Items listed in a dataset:
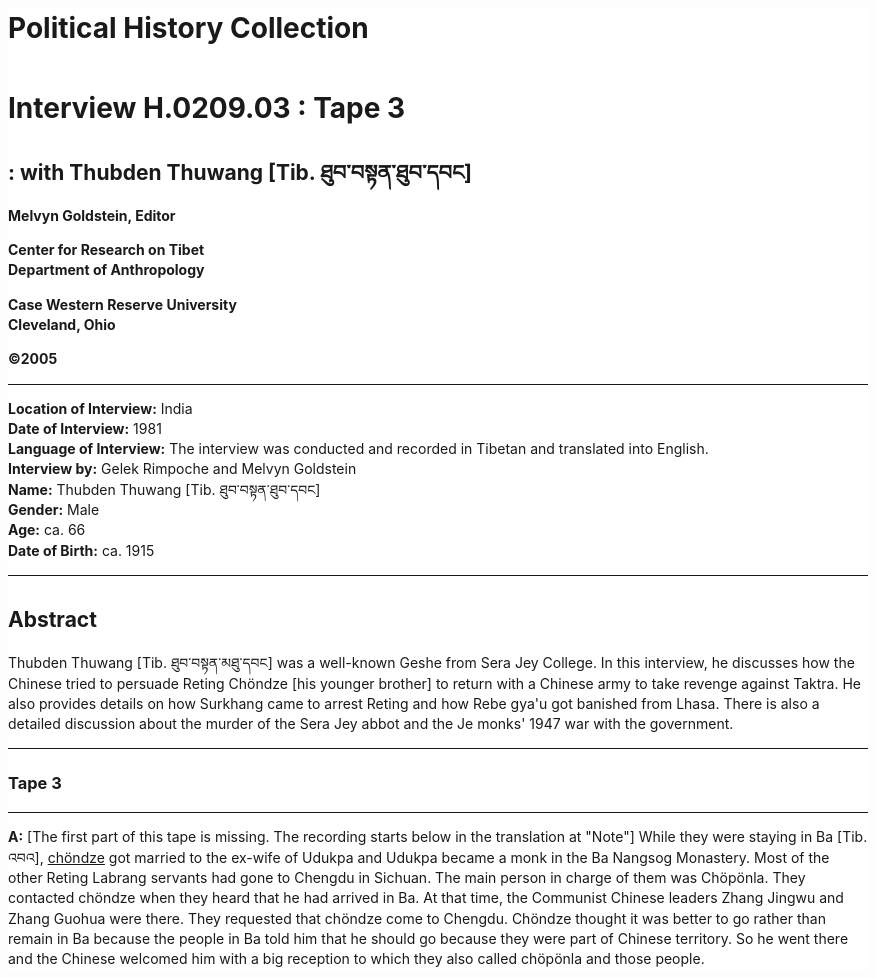 # Political History Collection  
# Interview H.0209.03 : Tape 3  
##  : with Thubden Thuwang [Tib. ཐུབ་བསྟན་ཐུབ་དབང]  
  
**Melvyn Goldstein, Editor**  

**Center for Research on Tibet**  
**Department of Anthropology**  

**Case Western Reserve University**  
**Cleveland, Ohio**  

**©2005**  

---  
**Location of Interview:** India  
**Date of Interview:** 1981  
**Language of Interview:** The interview was conducted and recorded in Tibetan and translated into English.  
**Interview by:** Gelek Rimpoche and Melvyn Goldstein  
**Name:** Thubden Thuwang [Tib. ཐུབ་བསྟན་ཐུབ་དབང]  
**Gender:** Male  
**Age:** ca. 66  
**Date of Birth:** ca. 1915  
  
---  
## Abstract  

 Thubden Thuwang [Tib. ཐུབ་བསྟན་མཐུ་དབང] was a well-known Geshe from Sera Jey College. In this interview, he discusses how the Chinese tried to persuade Reting Chöndze [his younger brother] to return with a Chinese army to take revenge against Taktra. He also provides details on how Surkhang came to arrest Reting and how Rebe gya'u got banished from Lhasa. There is also a detailed discussion about the murder of the Sera Jey abbot and the Je monks' 1947 war with the government.   

---  
### Tape 3  

<audio controls>
<source src="https://tile.loc.gov/storage-services/service/asian/asiantoha/H_0209_03/H_0209_03.mp3" type="audio/mp3">
Your browser does not support the audio element.
</audio>  

---

**A:**  [The first part of this tape is missing. The recording starts below in the translation at "Note"] While they were staying in Ba [Tib. འབའ], <a href="#" data-tooltip="[tib. ཆོས་མཛད] The title of monks who made a payment or gave gifts to secure exemption from the normal &quot;young monk&quot; work obligations. There were tratsang chöndze and khamtsen chöndze.">chöndze</a> got married to the ex-wife of Udukpa and Udukpa became a monk in the Ba Nangsog Monastery. Most of the other Reting Labrang servants had gone to Chengdu in Sichuan. The main person in charge of them was Chöpönla. They contacted chöndze when they heard that he had arrived in Ba. At that time, the Communist Chinese leaders Zhang Jingwu and Zhang Guohua were there. They requested that chöndze come to Chengdu. Chöndze thought it was better to go rather than remain in Ba because the people in Ba told him that he should go because they were part of Chinese territory. So he went there and the Chinese welcomed him with a big reception to which they also called chöpönla and those people.   

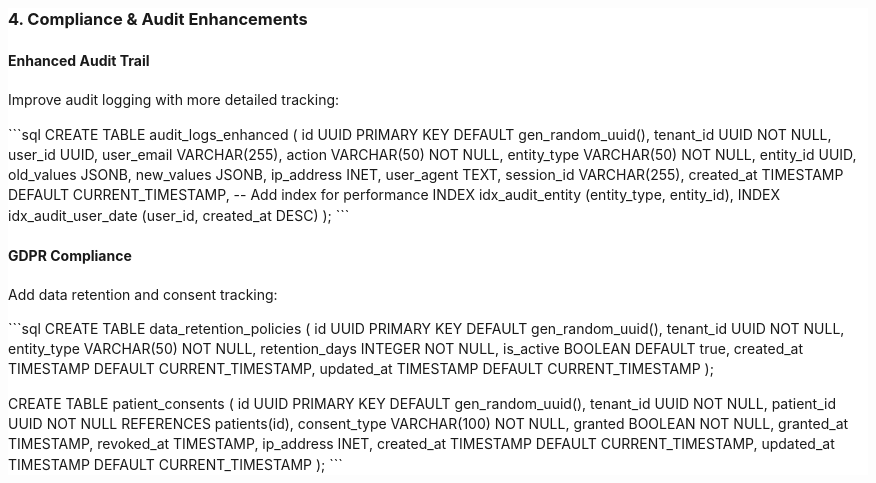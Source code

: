 ### 4. Compliance & Audit Enhancements

#### Enhanced Audit Trail
Improve audit logging with more detailed tracking:

\`\`\`sql
CREATE TABLE audit_logs_enhanced (
  id UUID PRIMARY KEY DEFAULT gen_random_uuid(),
  tenant_id UUID NOT NULL,
  user_id UUID,
  user_email VARCHAR(255),
  action VARCHAR(50) NOT NULL,
  entity_type VARCHAR(50) NOT NULL,
  entity_id UUID,
  old_values JSONB,
  new_values JSONB,
  ip_address INET,
  user_agent TEXT,
  session_id VARCHAR(255),
  created_at TIMESTAMP DEFAULT CURRENT_TIMESTAMP,
  -- Add index for performance
  INDEX idx_audit_entity (entity_type, entity_id),
  INDEX idx_audit_user_date (user_id, created_at DESC)
);
\`\`\`

#### GDPR Compliance
Add data retention and consent tracking:

\`\`\`sql
CREATE TABLE data_retention_policies (
  id UUID PRIMARY KEY DEFAULT gen_random_uuid(),
  tenant_id UUID NOT NULL,
  entity_type VARCHAR(50) NOT NULL,
  retention_days INTEGER NOT NULL,
  is_active BOOLEAN DEFAULT true,
  created_at TIMESTAMP DEFAULT CURRENT_TIMESTAMP,
  updated_at TIMESTAMP DEFAULT CURRENT_TIMESTAMP
);

CREATE TABLE patient_consents (
  id UUID PRIMARY KEY DEFAULT gen_random_uuid(),
  tenant_id UUID NOT NULL,
  patient_id UUID NOT NULL REFERENCES patients(id),
  consent_type VARCHAR(100) NOT NULL,
  granted BOOLEAN NOT NULL,
  granted_at TIMESTAMP,
  revoked_at TIMESTAMP,
  ip_address INET,
  created_at TIMESTAMP DEFAULT CURRENT_TIMESTAMP,
  updated_at TIMESTAMP DEFAULT CURRENT_TIMESTAMP
);
\`\`\`

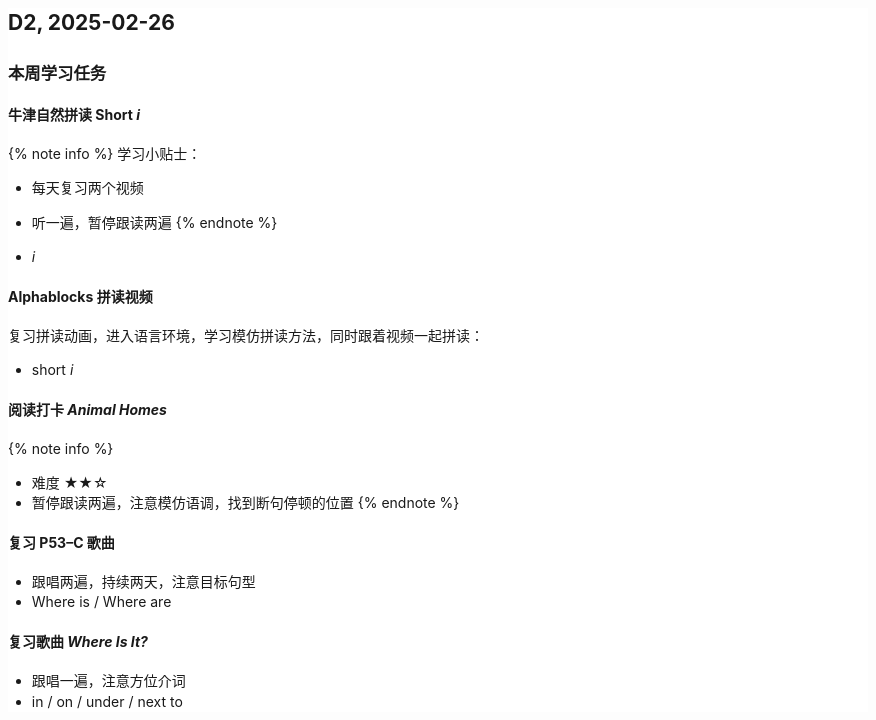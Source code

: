 ## D2, 2025-02-26

### 本周学习任务

#### 牛津自然拼读 Short *i*

{% note info %}
学习小贴士：
- 每天复习两个视频
- 听一遍，暂停跟读两遍
{% endnote %}

- *i*

<video width="100%" height="auto" controls>
  <source src="https://mini-elephant-1318622621.cos.ap-chongqing.myqcloud.com/english/u04_i.mp4" type="video/mp4">
</video>

#### Alphablocks 拼读视频

复习拼读动画，进入语言环境，学习模仿拼读方法，同时跟着视频一起拼读：

- short *i*

<video width="100%" height="auto" controls>
  <source src="https://mini-elephant-1318622621.cos.ap-chongqing.myqcloud.com/english/learn-letter-e-with-the-alphablocks-magic-words-cbeebies.mp4" type="video/mp4">
</video>

#### 阅读打卡 *Animal Homes*

{% note info %}
- 难度 ★★☆
- 暂停跟读两遍，注意模仿语调，找到断句停顿的位置
{% endnote %}

<audio controls>
  <source src="https://mini-elephant-1318622621.cos.ap-chongqing.myqcloud.com/2024/09/30/OD2e_L1_Student_Book_Audio_1.33.mp3" type="audio/mp3">
</audio>

#### 复习 P53–C 歌曲

- 跟唱两遍，持续两天，注意目标句型
- Where is / Where are

<audio controls>
  <source src="https://mini-elephant-1318622621.cos.ap-chongqing.myqcloud.com/2024/11/03/OD2e_L1_Student_Book_Audio_1.34.mp3" type="audio/mp3">
</audio>

#### 复习歌曲 *Where Is It?*

- 跟唱一遍，注意方位介词
- in / on / under / next to
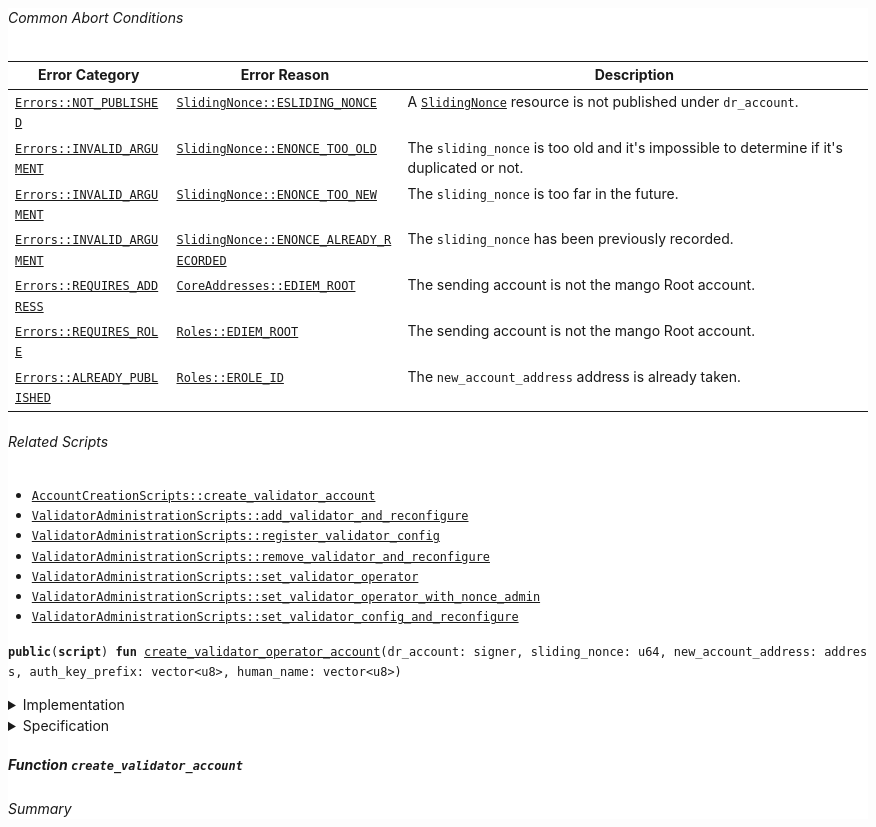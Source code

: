 ###### Common Abort Conditions

| Error Category              | Error Reason                            | Description                                                                                |
| ----------------            | --------------                          | -------------                                                                              |
| <code><a href="_NOT_PUBLISHED">Errors::NOT_PUBLISHED</a></code>     | <code><a href="../../../../../releases/artifacts/v1.2/docs/modules/SlidingNonce.md#0x1_SlidingNonce_ESLIDING_NONCE">SlidingNonce::ESLIDING_NONCE</a></code>          | A <code><a href="../../../../../releases/artifacts/v1.2/docs/modules/SlidingNonce.md#0x1_SlidingNonce">SlidingNonce</a></code> resource is not published under <code>dr_account</code>.                             |
| <code><a href="_INVALID_ARGUMENT">Errors::INVALID_ARGUMENT</a></code>  | <code><a href="../../../../../releases/artifacts/v1.2/docs/modules/SlidingNonce.md#0x1_SlidingNonce_ENONCE_TOO_OLD">SlidingNonce::ENONCE_TOO_OLD</a></code>          | The <code>sliding_nonce</code> is too old and it's impossible to determine if it's duplicated or not. |
| <code><a href="_INVALID_ARGUMENT">Errors::INVALID_ARGUMENT</a></code>  | <code><a href="../../../../../releases/artifacts/v1.2/docs/modules/SlidingNonce.md#0x1_SlidingNonce_ENONCE_TOO_NEW">SlidingNonce::ENONCE_TOO_NEW</a></code>          | The <code>sliding_nonce</code> is too far in the future.                                              |
| <code><a href="_INVALID_ARGUMENT">Errors::INVALID_ARGUMENT</a></code>  | <code><a href="../../../../../releases/artifacts/v1.2/docs/modules/SlidingNonce.md#0x1_SlidingNonce_ENONCE_ALREADY_RECORDED">SlidingNonce::ENONCE_ALREADY_RECORDED</a></code> | The <code>sliding_nonce</code> has been previously recorded.                                          |
| <code><a href="_REQUIRES_ADDRESS">Errors::REQUIRES_ADDRESS</a></code>  | <code><a href="../../../../../releases/artifacts/v1.2/docs/modules/CoreAddresses.md#0x1_CoreAddresses_EDIEM_ROOT">CoreAddresses::EDIEM_ROOT</a></code>            | The sending account is not the mango Root account.                                         |
| <code><a href="_REQUIRES_ROLE">Errors::REQUIRES_ROLE</a></code>     | <code><a href="../../../../../releases/artifacts/v1.2/docs/modules/Roles.md#0x1_Roles_EDIEM_ROOT">Roles::EDIEM_ROOT</a></code>                    | The sending account is not the mango Root account.                                         |
| <code><a href="_ALREADY_PUBLISHED">Errors::ALREADY_PUBLISHED</a></code> | <code><a href="../../../../../releases/artifacts/v1.2/docs/modules/Roles.md#0x1_Roles_EROLE_ID">Roles::EROLE_ID</a></code>                       | The <code>new_account_address</code> address is already taken.                                        |


<a name="@Related_Scripts_58"></a>

###### Related Scripts

* <code><a href="script_documentation.md#0x1_AccountCreationScripts_create_validator_account">AccountCreationScripts::create_validator_account</a></code>
* <code><a href="script_documentation.md#0x1_ValidatorAdministrationScripts_add_validator_and_reconfigure">ValidatorAdministrationScripts::add_validator_and_reconfigure</a></code>
* <code><a href="script_documentation.md#0x1_ValidatorAdministrationScripts_register_validator_config">ValidatorAdministrationScripts::register_validator_config</a></code>
* <code><a href="script_documentation.md#0x1_ValidatorAdministrationScripts_remove_validator_and_reconfigure">ValidatorAdministrationScripts::remove_validator_and_reconfigure</a></code>
* <code><a href="script_documentation.md#0x1_ValidatorAdministrationScripts_set_validator_operator">ValidatorAdministrationScripts::set_validator_operator</a></code>
* <code><a href="script_documentation.md#0x1_ValidatorAdministrationScripts_set_validator_operator_with_nonce_admin">ValidatorAdministrationScripts::set_validator_operator_with_nonce_admin</a></code>
* <code><a href="script_documentation.md#0x1_ValidatorAdministrationScripts_set_validator_config_and_reconfigure">ValidatorAdministrationScripts::set_validator_config_and_reconfigure</a></code>


<pre><code><b>public</b>(<b>script</b>) <b>fun</b> <a href="script_documentation.md#0x1_AccountCreationScripts_create_validator_operator_account">create_validator_operator_account</a>(dr_account: signer, sliding_nonce: u64, new_account_address: address, auth_key_prefix: vector&lt;u8&gt;, human_name: vector&lt;u8&gt;)
</code></pre>



<details><summary>Implementation</summary></details>

<details><summary>Specification</summary></details>

<a name="0x1_AccountCreationScripts_create_validator_account"></a>

##### Function `create_validator_account`


<a name="@Summary_59"></a>

###### Summary
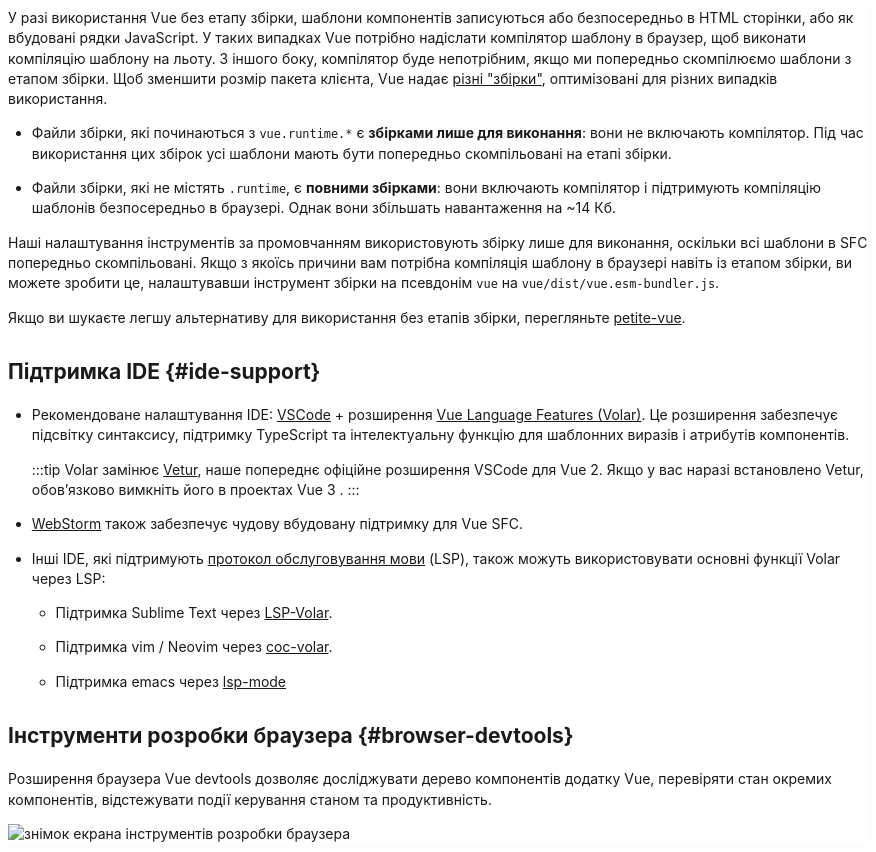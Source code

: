 У разі використання Vue без етапу збірки, шаблони компонентів записуються або безпосередньо в HTML сторінки, або як вбудовані рядки JavaScript. У таких випадках Vue потрібно надіслати компілятор шаблону в браузер, щоб виконати компіляцію шаблону на льоту. З іншого боку, компілятор буде непотрібним, якщо ми попередньо скомпілюємо шаблони з етапом збірки. Щоб зменшити розмір пакета клієнта, Vue надає [різні "збірки"](https://unpkg.com/browse/vue@3/dist/), оптимізовані для різних випадків використання.

- Файли збірки, які починаються з `vue.runtime.*` є **збірками лише для виконання**: вони не включають компілятор. Під час використання цих збірок усі шаблони мають бути попередньо скомпільовані на етапі збірки.

- Файли збірки, які не містять `.runtime`, є **повними збірками**: вони включають компілятор і підтримують компіляцію шаблонів безпосередньо в браузері. Однак вони збільшать навантаження на ~14 Кб.

Наші налаштування інструментів за промовчанням використовують збірку лише для виконання, оскільки всі шаблони в SFC попередньо скомпільовані. Якщо з якоїсь причини вам потрібна компіляція шаблону в браузері навіть із етапом збірки, ви можете зробити це, налаштувавши інструмент збірки на псевдонім `vue` на `vue/dist/vue.esm-bundler.js`.

Якщо ви шукаєте легшу альтернативу для використання без етапів збірки, перегляньте [petite-vue](https://github.com/vuejs/petite-vue).

## Підтримка IDE {#ide-support}

- Рекомендоване налаштування IDE: [VSCode](https://code.visualstudio.com/) + розширення [Vue Language Features (Volar)](https://marketplace.visualstudio.com/items?itemName=Vue.volar). Це розширення забезпечує підсвітку синтаксису, підтримку TypeScript та інтелектуальну функцію для шаблонних виразів і атрибутів компонентів.

  :::tip
  Volar замінює [Vetur](https://marketplace.visualstudio.com/items?itemName=octref.vetur), наше попереднє офіційне розширення VSCode для Vue 2. Якщо у вас наразі встановлено Vetur, обов’язково вимкніть його в проектах Vue 3 .
  :::

- [WebStorm](https://www.jetbrains.com/webstorm/) також забезпечує чудову вбудовану підтримку для Vue SFC.

- Інші IDE, які підтримують [протокол обслуговування мови](https://microsoft.github.io/language-server-protocol/) (LSP), також можуть використовувати основні функції Volar через LSP:

  - Підтримка Sublime Text через [LSP-Volar](https://github.com/sublimelsp/LSP-volar).

  - Підтримка vim / Neovim через [coc-volar](https://github.com/yaegassy/coc-volar).

  - Підтримка emacs через [lsp-mode](https://emacs-lsp.github.io/lsp-mode/page/lsp-volar/)

## Інструменти розробки браузера {#browser-devtools}

<VueSchoolLink href="https://vueschool.io/lessons/using-vue-dev-tools-with-vuejs-3" title="Безкоштовний урок про інструменти розробки браузера Vue.js"/>

Розширення браузера Vue devtools дозволяє досліджувати дерево компонентів додатку Vue, перевіряти стан окремих компонентів, відстежувати події керування станом та продуктивність.

![знімок екрана інструментів розробки браузера](https://raw.githubusercontent.com/vuejs/devtools/main/media/screenshot-shadow.png)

Assignment - Filter the data, keeping only the lines that contain "tracking".

Written solution -
Improve audit logging with more detailed tracking:
Add data retention and consent tracking:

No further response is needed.